* [WHAT TO WORK ON]: Going line by line through the records below, count those containing the word "printing", then give only the count.

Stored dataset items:
_ _ _ _ _

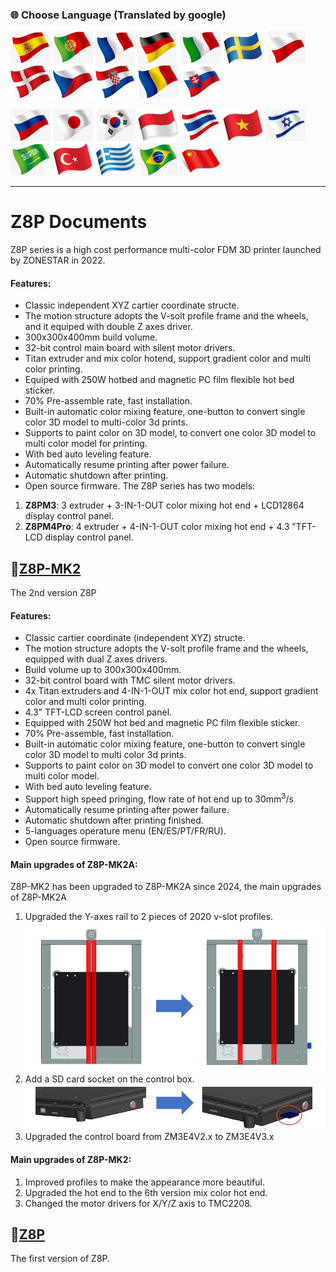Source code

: ### :globe_with_meridians: Choose Language (Translated by google)
[![](./lanpic/ES.png)](https://github-com.translate.goog/ZONESTAR3D/Z8?_x_tr_sl=en&_x_tr_tl=es)
[![](./lanpic/PT.png)](https://github-com.translate.goog/ZONESTAR3D/Z8?_x_tr_sl=en&_x_tr_tl=pt)
[![](./lanpic/FR.png)](https://github-com.translate.goog/ZONESTAR3D/Z8?_x_tr_sl=en&_x_tr_tl=fr)
[![](./lanpic/DE.png)](https://github-com.translate.goog/ZONESTAR3D/Z8?_x_tr_sl=en&_x_tr_tl=de)
[![](./lanpic/IT.png)](https://github-com.translate.goog/ZONESTAR3D/Z8?_x_tr_sl=en&_x_tr_tl=it)
[![](./lanpic/SW.png)](https://github-com.translate.goog/ZONESTAR3D/Z8?_x_tr_sl=en&_x_tr_tl=sv)
[![](./lanpic/PL.png)](https://github-com.translate.goog/ZONESTAR3D/Z8?_x_tr_sl=en&_x_tr_tl=pl)
[![](./lanpic/DK.png)](https://github-com.translate.goog/ZONESTAR3D/Z8?_x_tr_sl=en&_x_tr_tl=da)
[![](./lanpic/CZ.png)](https://github-com.translate.goog/ZONESTAR3D/Z8?_x_tr_sl=en&_x_tr_tl=cs)
[![](./lanpic/HR.png)](https://github-com.translate.goog/ZONESTAR3D/Z8?_x_tr_sl=en&_x_tr_tl=hr)
[![](./lanpic/RO.png)](https://github-com.translate.goog/ZONESTAR3D/Z8?_x_tr_sl=en&_x_tr_tl=ro)
[![](./lanpic/SK.png)](https://github-com.translate.goog/ZONESTAR3D/Z8?_x_tr_sl=en&_x_tr_tl=sk)

[![](./lanpic/RU.png)](https://github-com.translate.goog/ZONESTAR3D/Z8?_x_tr_sl=en&_x_tr_tl=ru)
[![](./lanpic/JP.png)](https://github-com.translate.goog/ZONESTAR3D/Z8?_x_tr_sl=en&_x_tr_tl=ja)
[![](./lanpic/KR.png)](https://github-com.translate.goog/ZONESTAR3D/Z8?_x_tr_sl=en&_x_tr_tl=ko)
[![](./lanpic/ID.png)](https://github-com.translate.goog/ZONESTAR3D/Z8?_x_tr_sl=en&_x_tr_tl=id)
[![](./lanpic/TH.png)](https://github-com.translate.goog/ZONESTAR3D/Z8?_x_tr_sl=en&_x_tr_tl=th)
[![](./lanpic/VN.png)](https://github-com.translate.goog/ZONESTAR3D/Z8?_x_tr_sl=en&_x_tr_tl=vi)
[![](./lanpic/IL.png)](https://github-com.translate.goog/ZONESTAR3D/Z8?_x_tr_sl=en&_x_tr_tl=iw)
[![](./lanpic/SA.png)](https://github-com.translate.goog/ZONESTAR3D/Z8?_x_tr_sl=en&_x_tr_tl=ar)
[![](./lanpic/TR.png)](https://github-com.translate.goog/ZONESTAR3D/Z8?_x_tr_sl=en&_x_tr_tl=tr)
[![](./lanpic/GR.png)](https://github-com.translate.goog/ZONESTAR3D/Z8?_x_tr_sl=en&_x_tr_tl=el)
[![](./lanpic/BR.png)](https://github-com.translate.goog/ZONESTAR3D/Z8?_x_tr_sl=en&_x_tr_tl=pt)
[![](./lanpic/CN.png)](https://github-com.translate.goog/ZONESTAR3D/Z8?_x_tr_sl=en&_x_tr_tl=zh-CN)

----
# Z8P Documents
Z8P series is a high cost performance multi-color FDM 3D printer launched by ZONESTAR in 2022.    
#### Features:
- Classic independent XYZ cartier coordinate structe.
- The motion structure adopts the V-solt profile frame and the wheels, and it equiped with double Z axes driver.
- 300x300x400mm build volume.
- 32-bit control main board with silent motor drivers.
- Titan extruder and mix color hotend, support gradient color and multi color printing.
- Equiped with 250W hotbed and magnetic PC film flexible hot bed sticker.
- 70% Pre-assemble rate, fast installation.
- Built-in automatic color mixing feature, one-button to convert single color 3D model to multi-color 3d prints.
- Supports to paint color on 3D model, to convert one color 3D model to multi color model for printing.
- With bed auto leveling feature.
- Automatically resume printing after power failure.
- Automatic shutdown after printing.
- Open source firmware.
The Z8P series has two models:
1. **Z8PM3**: 3 extruder + 3-IN-1-OUT color mixing hot end + LCD12864 display control panel.
2. **Z8PM4Pro**: 4 extruder + 4-IN-1-OUT color mixing hot end + 4.3 "TFT-LCD display control panel.  

## :file_folder:[Z8P-MK2](./Z8P-MK2/)
The 2nd version Z8P
#### Features:
- Classic cartier coordinate (independent XYZ) structe.
- The motion structure adopts the V-solt profile frame and the wheels, equipped with dual Z axes drivers.
- Build volume up to 300x300x400mm.
- 32-bit control board with TMC silent motor drivers.
- 4x Titan extruders and 4-IN-1-OUT mix color hot end, support gradient color and multi color printing.
- 4.3" TFT-LCD screen control panel.  
- Equipped with 250W hot bed and magnetic PC film flexible sticker.
- 70% Pre-assemble, fast installation.
- Built-in automatic color mixing feature, one-button to convert single color 3D model to multi color 3d prints.
- Supports to paint color on 3D model to convert one color 3D model to multi color model.
- With bed auto leveling feature.
- Support high speed pringing, flow rate of hot end up to 30mm<sup>3</sup>/s
- Automatically resume printing after power failure.
- Automatic shutdown after printing finished.
- 5-languages operature menu (EN/ES/PT/FR/RU).
- Open source firmware.
#### Main upgrades of Z8P-MK2A:
Z8P-MK2 has been upgraded to Z8P-MK2A since 2024, the main upgrades of Z8P-MK2A
1. Upgraded the Y-axes rail to 2 pieces of 2020 v-slot profiles.
![](./Z8PMK2A-1.jpg)
2. Add a SD card socket on the control box.
![](./Z8PMK2A-2.jpg)
3. Upgraded the control board from ZM3E4V2.x to ZM3E4V3.x
#### Main upgrades of Z8P-MK2:
1. Improved profiles to make the appearance more beautiful.
2. Upgraded the hot end to the 6th version mix color hot end.
3. Changed the motor drivers for X/Y/Z axis to TMC2208.
## :file_folder:[Z8P](./Z8P/)
The first version of Z8P.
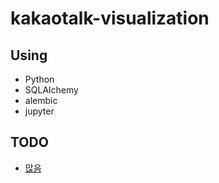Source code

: # kakaotalk-visualization

## Using
- Python
- SQLAlchemy
- alembic
- jupyter

## TODO
- [많음](https://github.com/nerogit/kakaotalk-visualization/issues)
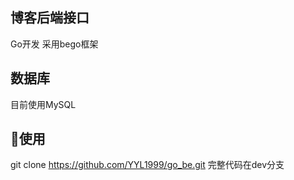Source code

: ## 博客后端接口 
Go开发 采用bego框架 
## 数据库 
目前使用MySQL 
## 🔨使用 
git clone https://github.com/YYL1999/go_be.git
完整代码在dev分支
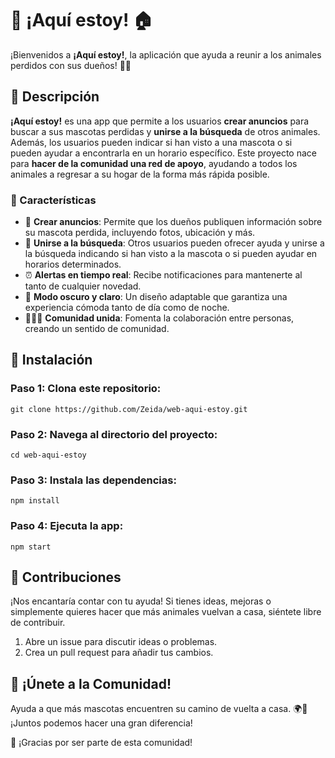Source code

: # 🐾 **¡Aquí estoy!** 🏠

¡Bienvenidos a **¡Aquí estoy!**, la aplicación que ayuda a reunir a los animales perdidos con sus dueños! 🐶🐱

## 📱 Descripción

**¡Aquí estoy!** es una app que permite a los usuarios **crear anuncios** para buscar a sus mascotas perdidas y **unirse a la búsqueda** de otros animales. Además, los usuarios pueden indicar si han visto a una mascota o si pueden ayudar a encontrarla en un horario específico. Este proyecto nace para **hacer de la comunidad una red de apoyo**, ayudando a todos los animales a regresar a su hogar de la forma más rápida posible.

### 🔑 Características

- 📝 **Crear anuncios**: Permite que los dueños publiquen información sobre su mascota perdida, incluyendo fotos, ubicación y más.
- 🐾 **Unirse a la búsqueda**: Otros usuarios pueden ofrecer ayuda y unirse a la búsqueda indicando si han visto a la mascota o si pueden ayudar en horarios determinados.
- ⏰ **Alertas en tiempo real**: Recibe notificaciones para mantenerte al tanto de cualquier novedad.
- 🌙 **Modo oscuro y claro**: Un diseño adaptable que garantiza una experiencia cómoda tanto de día como de noche.
- 🧑‍🤝‍🧑 **Comunidad unida**: Fomenta la colaboración entre personas, creando un sentido de comunidad.

## 🚀 Instalación

### **Paso 1:** Clona este repositorio:

`git clone https://github.com/Zeida/web-aqui-estoy.git`

### **Paso 2:** Navega al directorio del proyecto:

`cd web-aqui-estoy`

### **Paso 3:** Instala las dependencias:

`npm install`

### **Paso 4:** Ejecuta la app:

`npm start`

## 🤝 Contribuciones

¡Nos encantaría contar con tu ayuda! Si tienes ideas, mejoras o simplemente quieres hacer que más animales vuelvan a casa, siéntete libre de contribuir.

1. Abre un issue para discutir ideas o problemas.
2. Crea un pull request para añadir tus cambios.

## 🌟 ¡Únete a la Comunidad!

Ayuda a que más mascotas encuentren su camino de vuelta a casa. 🌍💙 ¡Juntos podemos hacer una gran diferencia!

🦄 ¡Gracias por ser parte de esta comunidad!

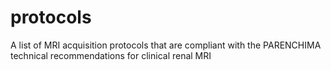 # protocols
A list of MRI acquisition protocols that are compliant with the PARENCHIMA technical recommendations for clinical renal MRI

_ _ _ _ _

* [OUTPUT FOR THIS EXERCISE]: 7